Convolutional Neural Network
ConvNet · CNNA neural network architecture that uses learned convolution filters over local regions of an input grid — images, audio spectrograms, or any tensor with spatial structure.
In one line
A network built from convolutional layers — small learned filters slid across the input — so nearby pixels share structure and the model is translation-equivariant.
What it actually means
A convolution layer applies the same small kernel (say 3x3) at every spatial position of the input, producing a feature map. Stacking convs with strides or pooling shrinks the spatial dimensions and grows the channel count, so later layers see larger receptive fields and more abstract features. Early layers learn edges and textures, middle layers learn parts, top layers learn objects. Weight sharing across positions means CNNs have far fewer parameters than a dense network for the same image, and they generalize better because a cat is a cat whether it’s in the top-left or bottom-right.
Why it matters
From 2012 (AlexNet) to roughly 2020, CNNs owned computer vision.
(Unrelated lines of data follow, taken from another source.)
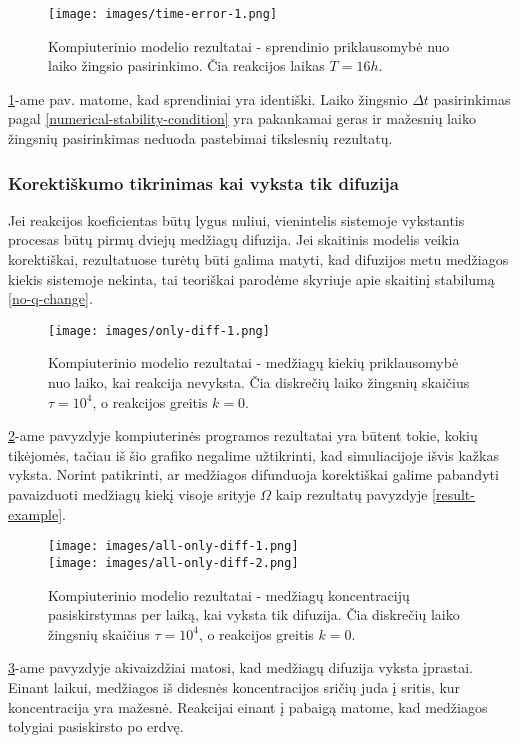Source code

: \begin{figure}[h!]

\centering

\texttt{[image: images/time-error-1.png]}

\caption{Kompiuterinio modelio rezultatai - sprendinio priklausomybė nuo laiko žingsio pasirinkimo. Čia reakcijos laikas $T=16h$.}

\label{time-error}

\end{figure}

\ref{time-error}-ame pav. matome, kad sprendiniai yra identiški. Laiko žingsnio  $\Delta t$ pasirinkimas pagal \eqref{numerical-stability-condition} yra pakankamai geras ir mažesnių laiko žingsnių pasirinkimas neduoda pastebimai tikslesnių rezultatų.

\newpage
\subsubsection*{Korektiškumo tikrinimas kai vyksta tik difuzija}

Jei reakcijos koeficientas būtų lygus nuliui, vienintelis sistemoje vykstantis procesas būtų pirmų dviejų medžiagų difuzija. Jei skaitinis modelis veikia korektiškai, rezultatuose turėtų būti galima matyti, kad difuzijos metu medžiagos kiekis sistemoje nekinta, tai teoriškai parodėme skyriuje apie skaitinį stabilumą \eqref{no-q-change}.

\begin{figure}[h!]
    \centering
    \texttt{[image: images/only-diff-1.png]}
    \caption{Kompiuterinio modelio rezultatai - medžiagų kiekių priklausomybė nuo laiko, kai reakcija nevyksta. Čia diskrečių laiko žingsnių skaičius $\tau=10^4$, o reakcijos greitis $k = 0$. }
    \label{no-reaction}
\end{figure}

\ref{no-reaction}-ame pavyzdyje kompiuterinės programos rezultatai yra būtent tokie, kokių tikėjomės, tačiau iš šio grafiko negalime užtikrinti, kad simuliacijoje išvis kažkas vyksta. Norint patikrinti, ar medžiagos difunduoja korektiškai galime pabandyti pavaizduoti medžiagų kiekį visoje srityje $\Omega$ kaip rezultatų pavyzdyje \eqref{result-example}.

\begin{figure}[h!]
\centering
\texttt{[image: images/all-only-diff-1.png]} \\
\texttt{[image: images/all-only-diff-2.png]}

\caption{Kompiuterinio modelio rezultatai - medžiagų koncentracijų pasiskirstymas per laiką, kai vyksta tik difuzija. Čia diskrečių laiko žingsnių skaičius $\tau=10^4$, o reakcijos greitis $k = 0$. }

\label{only-diffusion}
\end{figure}

\ref{only-diffusion}-ame pavyzdyje akivaizdžiai matosi, kad medžiagų difuzija vyksta įprastai. Einant laikui, medžiagos iš didesnės koncentracijos sričių juda į sritis, kur koncentracija yra mažesnė. Reakcijai einant į pabaigą matome, kad medžiagos tolygiai pasiskirsto po erdvę.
Vision Transformers have taken the frontier since, but CNNs remain the right default for most real-world CV tasks — they’re data-efficient, fast, and run fine on CPU. If you’re shipping an image classifier tomorrow, a pretrained ResNet or EfficientNet is still the sensible starting point.
Example
import torch.nn as nn
backbone = nn.Sequential(
nn.Conv2d(3, 32, 3, padding=1), nn.ReLU(), nn.MaxPool2d(2),
nn.Conv2d(32, 64, 3, padding=1), nn.ReLU(), nn.MaxPool2d(2),
)
You’ll hear it when
- Picking a backbone for image classification, detection, or segmentation.
- Reading older CV papers (everything pre-ViT).
- Discussing receptive fields, stride, padding, and pooling.
- Comparing CNN vs ViT on a small dataset.